A few of these states, including California, Florida, and Oregon
integrate protection against discrimination in insurance
practices with privacy protections that prohibit insurers from
requesting genetic information and from disclosing genetic
information without authorization. The federal Employee
Retirement Security Act (ERISA) exempts self-funded plans from
state insurance laws. Thus, state laws do not provide protection
for the many Americans who obtain their health insurance coverage
through employer based plans.
The ELSI Working Group has long been involved in discussions
about the fair use of genetic information, particularly as it
relates to health insurance. In 1993, the ELSI Working Group's
Task Force on Genetic Information and Insurance concluded that,
"Information about past, present, or future health status,
including genetic information, should not be used to deny health
insurance coverage. " Another important group recently formed is
the National Action Plan on Breast Cancer (NAPBC), a
public-private partnership established to address the research,
education, and policy issues in breast cancer. The NAPBC has
identified the issue of genetic discrimination and health
insurance as a high priority.
Building on their shared concerns, the ELSI Working Group and
the NAPBC co-sponsored a workshop on July 11, 1995, to address
the issue of genetic discrimination and health insurance.

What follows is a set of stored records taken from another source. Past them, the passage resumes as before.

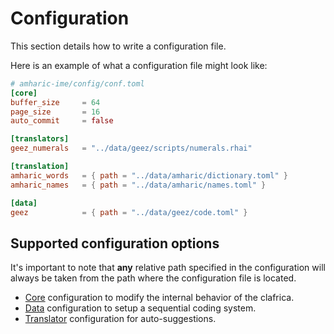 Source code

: Configuration
===

This section details how to write a configuration file.

Here is an example of what a configuration file might look like:

```toml
# amharic-ime/config/conf.toml
[core]
buffer_size     = 64
page_size       = 16
auto_commit     = false

[translators]
geez_numerals   = "../data/geez/scripts/numerals.rhai"

[translation]
amharic_words   = { path = "../data/amharic/dictionary.toml" }
amharic_names   = { path = "../data/amharic/names.toml" }

[data]
geez            = { path = "../data/geez/code.toml" }
```

Supported configuration options
---
It's important to note that **any** relative path specified in the configuration will always be taken from the path where the configuration file is located.

- [Core](/configuration/core.md) configuration to modify the internal behavior of the clafrica.
- [Data](/configuration/data.md) configuration to setup a sequential coding system.
- [Translator](/configuration/translator.md) configuration for auto-suggestions.

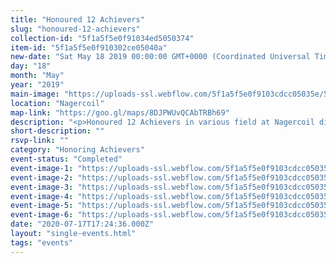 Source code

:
 ```yaml
---
title: "Honoured 12 Achievers"
slug: "honoured-12-achievers"
collection-id: "5f1a5f5e0f91034ed5050374"
item-id: "5f1a5f5e0f910302ce05040a"
new-date: "Sat May 18 2019 00:00:00 GMT+0000 (Coordinated Universal Time)"
day: "18"
month: "May"
year: "2019"
main-image: "https://uploads-ssl.webflow.com/5f1a5f5e0f9103cdcc05035e/5f1a5f5e0f91030a0e050466_60647326_2100852723548210_5311487850535976960_o_2100852720214877.jpg"
location: "Nagercoil"
map-link: "https://goo.gl/maps/8DJPWUvQCAbTRBh69"
description: "<p>Honoured 12 Achievers in various field at Nagercoil district from Our Inbamayaa Foundation! Love All Serve All</p>"
short-description: ""
rsvp-link: ""
category: "Honoring Achievers"
event-status: "Completed"
event-image-1: "https://uploads-ssl.webflow.com/5f1a5f5e0f9103cdcc05035e/5f1a5f5e0f91038cda05046f_60593333_2100851990214950_1255175411680149504_o_2100851986881617.jpg"
event-image-2: "https://uploads-ssl.webflow.com/5f1a5f5e0f9103cdcc05035e/5f1a5f5e0f9103cfed05046d_60649128_2100851900214959_8892483908080238592_o_2100851896881626.jpg"
event-image-3: "https://uploads-ssl.webflow.com/5f1a5f5e0f9103cdcc05035e/5f1a5f5e0f910327bf05046b_60697328_2100852293548253_7633637725291151360_o_2100852286881587.jpg"
event-image-4: "https://uploads-ssl.webflow.com/5f1a5f5e0f9103cdcc05035e/5f1a5f5e0f9103ed28050467_60947999_2100852373548245_3240597505376780288_o_2100852370214912.jpg"
event-image-5: "https://uploads-ssl.webflow.com/5f1a5f5e0f9103cdcc05035e/5f1a5f5e0f9103dc9705046a_60982823_2100852190214930_6499913603510960128_o_2100852183548264.jpg"
event-image-6: "https://uploads-ssl.webflow.com/5f1a5f5e0f9103cdcc05035e/5f1a5f5e0f91036000050468_60779239_2100852460214903_6269119867958329344_o_2100852456881570.jpg"
date: "2020-07-17T17:24:36.000Z"
layout: "single-events.html"
tags: "events"
---
```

Consumers, researchers, federal and state government
representatives, and insurance industry representatives came
together with the members of these two groups to participate in
the one day session. Based on the information presented at the
workshop, the ELSI Working Group and the NAPBC developed and
published recommendations for state and federal policy makers to
protect against genetic discrimination.
The new advances in human genetics offer the promise that we
will find new ways to fight some of the most devastating diseases
that Americans suffer from today. We must ensure that our health
care policies and practices relating to the introduction of new
genetic tests and the subsequent use of genetic infon-nation keep
pace with these significant new advances.
This concludes our remarks. We would be pleased to answer
any questions you may have.
** Attached is 1 chart "Human Genome Project Progress"
Shows: The percentage of completion of Genetic Maps, Physical
Maps, and DNA Sequencing between years 1990 - 2005.